- Decades:: 1930s; 1940s; 1950s; 1960s; 1970s;
- See also:: Other events of 1959 List of years in Afghanistan

= 1959 in Afghanistan =

The following lists events that happened during 1959 in Afghanistan.

The budget estimates for September 23, 1958 – September 22, 1959 (1337–38 in the Afghan calendar), amount to a revenue of 1,455,122,000 Afghanis (including 521,192,000 Afghanis from foreign loans) and to an expenditure of 1,455,107,962 Afghanis. (The Afghani is worth about five U.S. cents.) Between the fiscal years 1955–56 and 1957–58 the amounts of Afghan exports rose from 1,527,000,000 Afghanis to 1,984,000,000 Afghanis, the main destinations being India, the U.S.S.R., the United States, the United Kingdom, and Poland.

==Incumbents==
- Monarch – Mohammed Zahir Shah
- Prime Minister – Mohammed Daoud Khan

==February 1959==
The Afghan prime minister visits New Delhi.

==May 1959==
The Afghan prime minister is on an official visit in Moscow, where he confers with Nikita Khrushchev. An agreement on the expansion of Soviet-Afghan economic and technical cooperation is signed on May 28. Among other things, it provides for Soviet assistance in the construction of the Kushka-Herat-Kandahar motor road, more than 740 km long.

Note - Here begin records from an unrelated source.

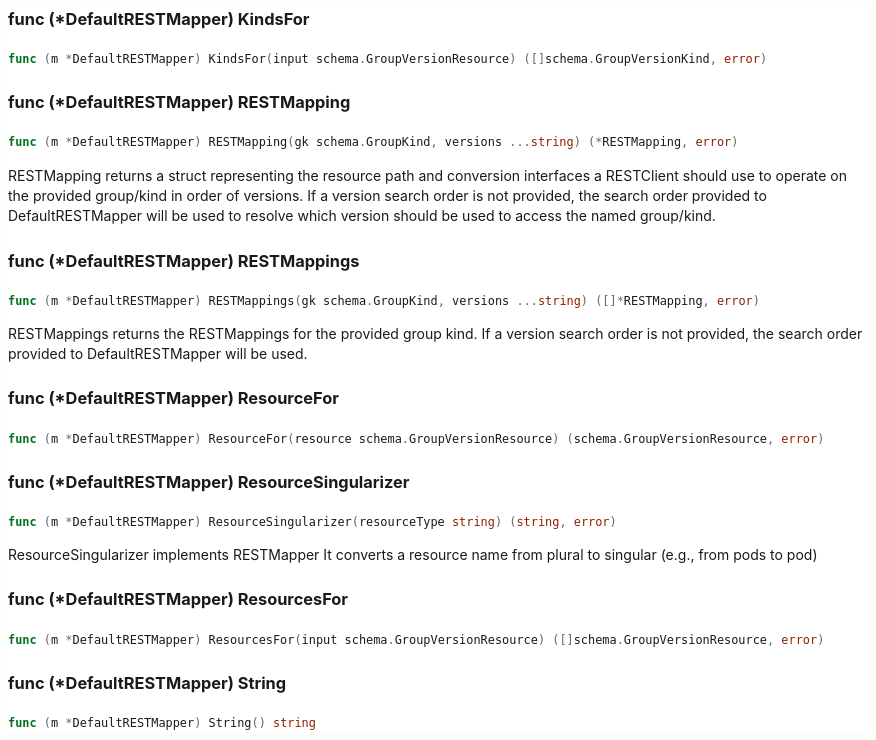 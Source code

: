 ### func \(\*DefaultRESTMapper\) KindsFor

```go
func (m *DefaultRESTMapper) KindsFor(input schema.GroupVersionResource) ([]schema.GroupVersionKind, error)
```

### func \(\*DefaultRESTMapper\) RESTMapping

```go
func (m *DefaultRESTMapper) RESTMapping(gk schema.GroupKind, versions ...string) (*RESTMapping, error)
```

RESTMapping returns a struct representing the resource path and conversion interfaces a RESTClient should use to operate on the provided group/kind in order of versions. If a version search order is not provided, the search order provided to DefaultRESTMapper will be used to resolve which version should be used to access the named group/kind.

### func \(\*DefaultRESTMapper\) RESTMappings

```go
func (m *DefaultRESTMapper) RESTMappings(gk schema.GroupKind, versions ...string) ([]*RESTMapping, error)
```

RESTMappings returns the RESTMappings for the provided group kind. If a version search order is not provided, the search order provided to DefaultRESTMapper will be used.

### func \(\*DefaultRESTMapper\) ResourceFor

```go
func (m *DefaultRESTMapper) ResourceFor(resource schema.GroupVersionResource) (schema.GroupVersionResource, error)
```

### func \(\*DefaultRESTMapper\) ResourceSingularizer

```go
func (m *DefaultRESTMapper) ResourceSingularizer(resourceType string) (string, error)
```

ResourceSingularizer implements RESTMapper It converts a resource name from plural to singular \(e.g., from pods to pod\)

### func \(\*DefaultRESTMapper\) ResourcesFor

```go
func (m *DefaultRESTMapper) ResourcesFor(input schema.GroupVersionResource) ([]schema.GroupVersionResource, error)
```

### func \(\*DefaultRESTMapper\) String

```go
func (m *DefaultRESTMapper) String() string
```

The reconstruction of the Kabul airport starts with Soviet help.

==August 24, 1959==
Speaking at Kabul on the Afghan National Day, King Mohammad Zahir Shah comments, traditionally, on the problem of Pashtunistan, "still awaiting a peaceful and just solution." Mohammad Daud Khan, the Prime Minister, explains to the correspondent of a Japanese press agency that the Pashtun problem has existed for a century and arose when part of Afghanistan was annexed to British India – the Pakistan of today.

==August, 1959==
Emancipation of women comes about with the abolition of the veil and the chadri (the shroud-like head-to-toe gown). This was a big event in the history of women in Afghanistan, and it was also an intentional part of the women's emancipation policy of the Daoud Government at that time. The step was carefully prepared by introducing women workers at the Radio Kabul in 1957, sending women delegates to the Asian Women's Conference in Kairo, and employing forty girls to the government pottery factory in 1958. When this was met with no riots, the government decided it was time for the very controversial step of unveiling. In August 1959 therefore, on the second day of the festival of Jeshyn, Queen Humaira Begum and Princess Bilqis appeared in the royal box at the military parade unveiled, alongside the Prime Minister's wife, Zamina Begum.

==September 1959==
Jawaharlal Nehru, the Indian prime minister, pays a return visit to Kabul.

Mohammad Naim, Afghan foreign minister, pays an official visit to Peking.

==September 1959==
The Ariana Afghan Airlines extend their services from Kabul to Frankfurt, Germany, through Ankara, Turkey, and Prague, Czechoslovakia.